How is MSA diagnosed?
Making a diagnosis of MSA can be difficult, particularly in the early stages, in part because many of the features are similar to those observed in Parkinson’s disease.
After taking a clinical history and performing a brief neurological examination, a doctor may order a number of tests to help make the diagnosis. These tests might include autonomic testing (such as blood pressure control, heart rate control), assessment of bladder function, and/or neuroimaging such as an MRI (magnetic resonance imaging) or PET scan. An MRI of the brain may identify changes which might suggest MSA or rule out other causes of the observed symptoms.
A PET scan (positron emission tomography, which allows doctors to see how organs and tissues are functioning) is sometimes used to see if metabolic function is reduced in specific parts of the brain. DaTscan can assess the dopamine transporter in a part of the brain called the striatum and can help physicians determine if the condition is caused by a dopamine system disorder; however this test cannot differentiate between MSA and Parkinson’s disease. Individuals with MSA typically do not have sustained improvement in their symptoms with levodopa (a drug used to treat Parkinson’s disease), a finding that often supports the diagnosis of MSA.
How is it treated?
Currently, there are no treatments to delay the progressive neurodegeneration of MSA, and there is no cure. There are treatments to help people cope with the symptoms of MSA.
In some individuals, levodopa may improve motor function; however, the benefit may not continue as the disease progresses.
The fainting and lightheadedness from orthostatic hypotension may be treated with simple interventions such as wearing compression stockings, adding extra salt and/or water to the diet, and avoiding heavy meals. The drugs fludrocortisone and midodrine sometimes are prescribed. In 2014, the U.S. Food and Drug Administration approved the medication droxidopa for the treatment of orthostatic hypotension seen in MSA. Dihydroxyphenylserine helps to replace chemical signals called neurotransmitters which are decreased in the autonomic nervous system in MSA. Some medications used to treat orthostatic hypotension can be associated with high blood pressure when lying down, so affected individuals may be advised to sleep with the head of the bed tilted up.
Bladder control problems are treated according to the nature of the problem. Anticholinergic drugs, such as oxybutynin or tolteridine, may help reduce the sudden urge to urinate.
Fixed abnormal muscle postures (dystonia) may be controlled with injections of botulinum toxin.

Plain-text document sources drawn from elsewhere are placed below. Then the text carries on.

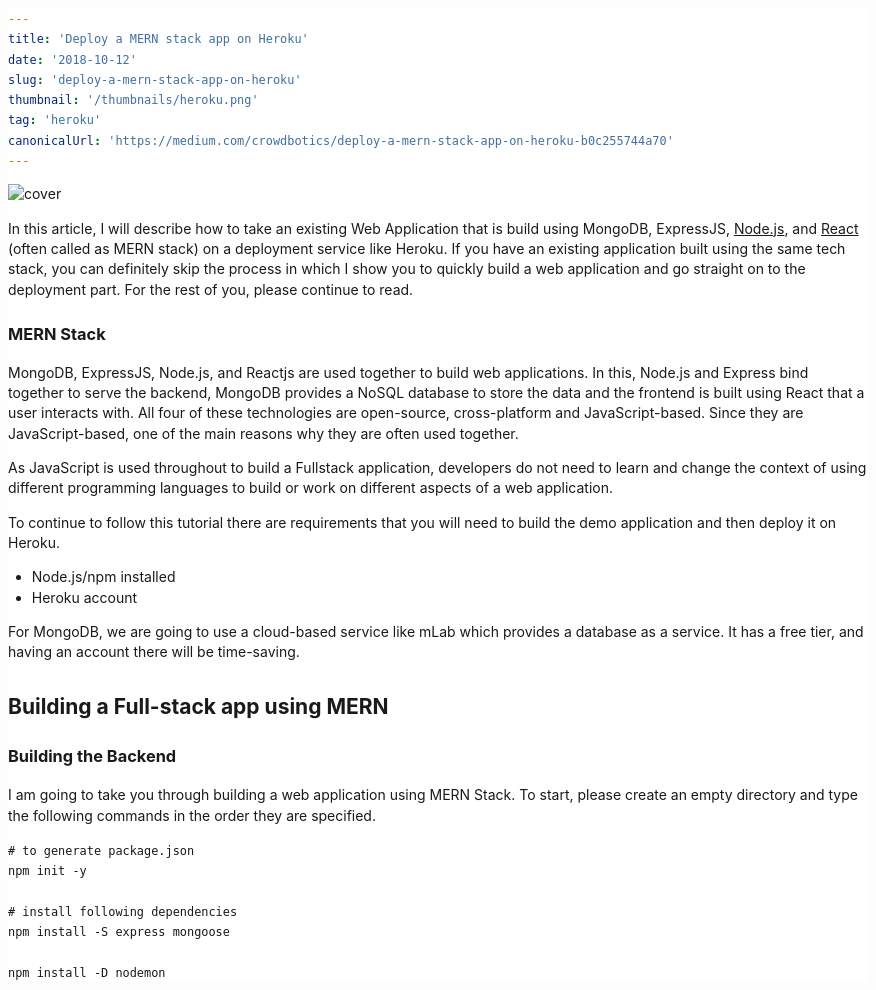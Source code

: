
 ```yaml
---
title: 'Deploy a MERN stack app on Heroku'
date: '2018-10-12'
slug: 'deploy-a-mern-stack-app-on-heroku'
thumbnail: '/thumbnails/heroku.png'
tag: 'heroku'
canonicalUrl: 'https://medium.com/crowdbotics/deploy-a-mern-stack-app-on-heroku-b0c255744a70'
---
```


![cover](https://i.imgur.com/IP8rrV2.png)

In this article, I will describe how to take an existing Web Application that is build using MongoDB, ExpressJS, [Node.js](http://crowdbotics.com/build/node-js?utm_source=medium&utm_campaign=nodeh&utm_medium=node&utm_content=mern), and [React](https://www.crowdbotics.com/build/react) (often called as MERN stack) on a deployment service like Heroku. If you have an existing application built using the same tech stack, you can definitely skip the process in which I show you to quickly build a web application and go straight on to the deployment part. For the rest of you, please continue to read.

### MERN Stack

MongoDB, ExpressJS, Node.js, and Reactjs are used together to build web applications. In this, Node.js and Express bind together to serve the backend, MongoDB provides a NoSQL database to store the data and the frontend is built using React that a user interacts with. All four of these technologies are open-source, cross-platform and JavaScript-based. Since they are JavaScript-based, one of the main reasons why they are often used together.

As JavaScript is used throughout to build a Fullstack application, developers do not need to learn and change the context of using different programming languages to build or work on different aspects of a web application.

To continue to follow this tutorial there are requirements that you will need to build the demo application and then deploy it on Heroku.

- Node.js/npm installed
- Heroku account

For MongoDB, we are going to use a cloud-based service like mLab which provides a database as a service. It has a free tier, and having an account there will be time-saving.

## Building a Full-stack app using MERN

### Building the Backend

I am going to take you through building a web application using MERN Stack. To start, please create an empty directory and type the following commands in the order they are specified.

```shell
# to generate package.json
npm init -y

# install following dependencies
npm install -S express mongoose

npm install -D nodemon
```
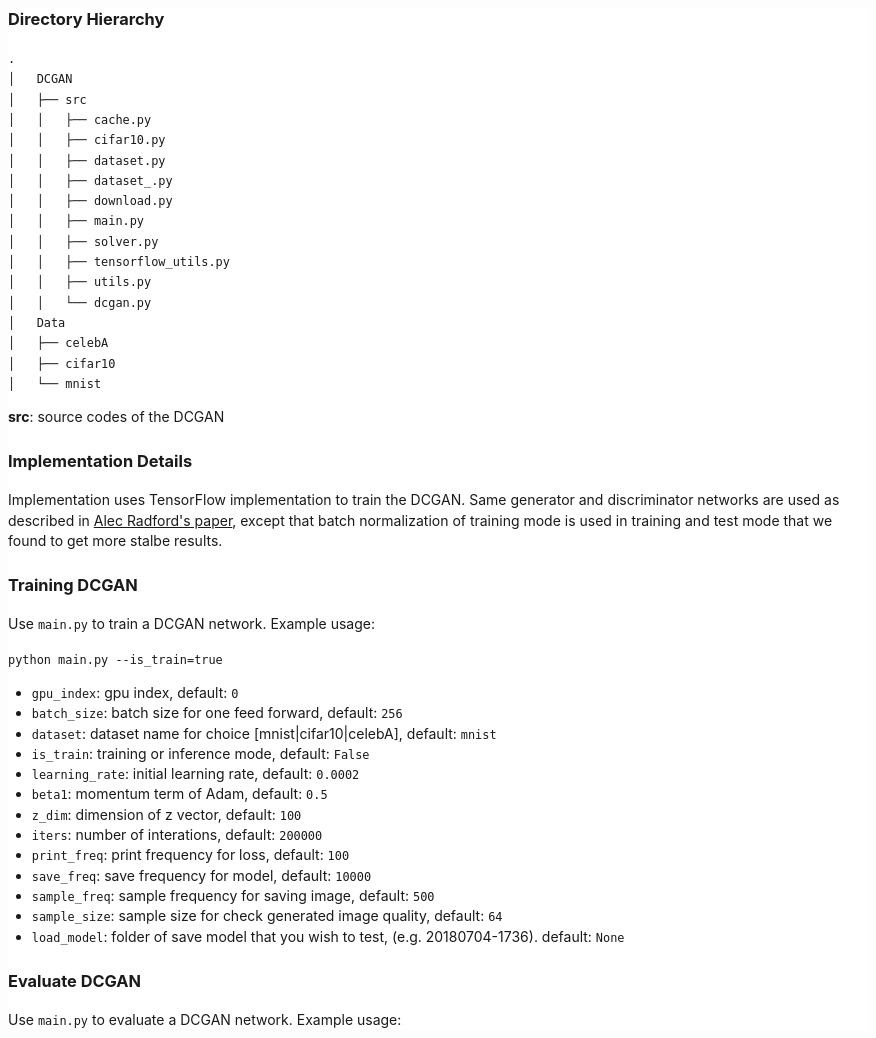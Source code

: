 ### Directory Hierarchy
``` 
.
│   DCGAN
│   ├── src
│   │   ├── cache.py
│   │   ├── cifar10.py
│   │   ├── dataset.py
│   │   ├── dataset_.py
│   │   ├── download.py
│   │   ├── main.py
│   │   ├── solver.py
│   │   ├── tensorflow_utils.py
│   │   ├── utils.py
│   │   └── dcgan.py
│   Data
│   ├── celebA
│   ├── cifar10
│   └── mnist
```  
**src**: source codes of the DCGAN

### Implementation Details
Implementation uses TensorFlow implementation to train the DCGAN. Same generator and discriminator networks are used as described in [Alec Radford's paper](https://arxiv.org/pdf/1511.06434.pdf), except that batch normalization of training mode is used in training and test mode that we found to get more stalbe results.

### Training DCGAN
Use `main.py` to train a DCGAN network. Example usage:

```
python main.py --is_train=true
```
 - `gpu_index`: gpu index, default: `0`
 - `batch_size`: batch size for one feed forward, default: `256`
 - `dataset`: dataset name for choice [mnist|cifar10|celebA], default: `mnist`
 - `is_train`: training or inference mode, default: `False`
 - `learning_rate`: initial learning rate, default: `0.0002`
 - `beta1`: momentum term of Adam, default: `0.5`
 - `z_dim`: dimension of z vector, default: `100`
 - `iters`: number of interations, default: `200000`
 - `print_freq`: print frequency for loss, default: `100`
 - `save_freq`: save frequency for model, default: `10000`
 - `sample_freq`: sample frequency for saving image, default: `500`
 - `sample_size`: sample size for check generated image quality, default: `64`
 - `load_model`: folder of save model that you wish to test, (e.g. 20180704-1736). default: `None`
 
### Evaluate DCGAN
Use `main.py` to evaluate a DCGAN network. Example usage:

Sleep problems such as REM sleep behavior disorder can be treated with medicines including clonazepam, melatonin, or some antidepressants.
Some individuals with MSA may have significant difficulties with swallowing and may need a feeding tube or nutritional support. Speech therapy may be helpful in identifying strategies to address swallowing difficulties.
Physical therapy helps maintain mobility, reduce contractures (chronic shortening of muscles or tendons around joints, which prevents the joints from moving freely), and decrease muscle spasms and abnormal posture.
Individuals may eventually need assistive devices such as walkers and wheelchairs. Occupational therapists help with home safety and learning new ways to address activities of daily living such as dressing and eating.